WHAT IS NEEDED
Search the records for the word "article". Copy every line where it appears.

Plain-text document sources:

-*-*-

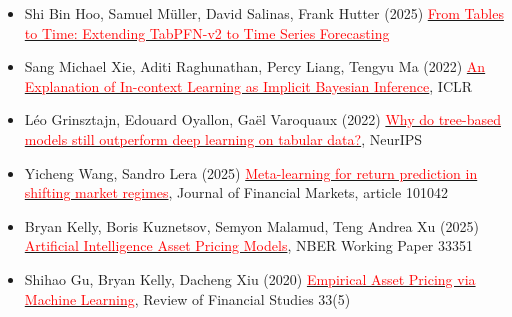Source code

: \documentclass[11pt]{article}
\begin{document}
\begin{itemize}
\begin{itemize}
\begin{itemize}
        \item Shi Bin Hoo, Samuel M\"uller, David Salinas, Frank Hutter (2025) \href{https://arxiv.org/abs/2501.02945}{\textcolor{red}{From Tables to Time: Extending TabPFN-v2 to Time Series Forecasting}}
        \item Sang Michael Xie, Aditi Raghunathan, Percy Liang, Tengyu Ma (2022) \href{https://arxiv.org/abs/2111.02080}{\textcolor{red}{An Explanation of In-context Learning as Implicit Bayesian Inference}}, ICLR
        \item L\'eo Grinsztajn, Edouard Oyallon, Ga\"el Varoquaux (2022) \href{https://arxiv.org/abs/2207.08815}{\textcolor{red}{Why do tree-based models still outperform deep learning on tabular data?}}, NeurIPS
        \item Yicheng Wang, Sandro Lera (2025) \href{https://doi.org/10.1016/j.finmar.2025.101042}{\textcolor{red}{Meta-learning for return prediction in shifting market regimes}}, Journal of Financial Markets, article 101042
        \item Bryan Kelly, Boris Kuznetsov, Semyon Malamud, Teng Andrea Xu (2025) \href{https://www.nber.org/papers/w33351}{\textcolor{red}{Artificial Intelligence Asset Pricing Models}}, NBER Working Paper 33351
        \item Shihao Gu, Bryan Kelly, Dacheng Xiu (2020) \href{https://doi.org/10.1093/rfs/hhaa009}{\textcolor{red}{Empirical Asset Pricing via Machine Learning}}, Review of Financial Studies 33(5)
      \end{itemize}
  \end{itemize}


\end{itemize}
\end{document}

-*-*-

EXPECTED ANSWER
: \documentclass[11pt]{article}
        \item Yicheng Wang, Sandro Lera (2025) \href{https://doi.org/10.1016/j.finmar.2025.101042}{\textcolor{red}{Meta-learning for return prediction in shifting market regimes}}, Journal of Financial Markets, article 101042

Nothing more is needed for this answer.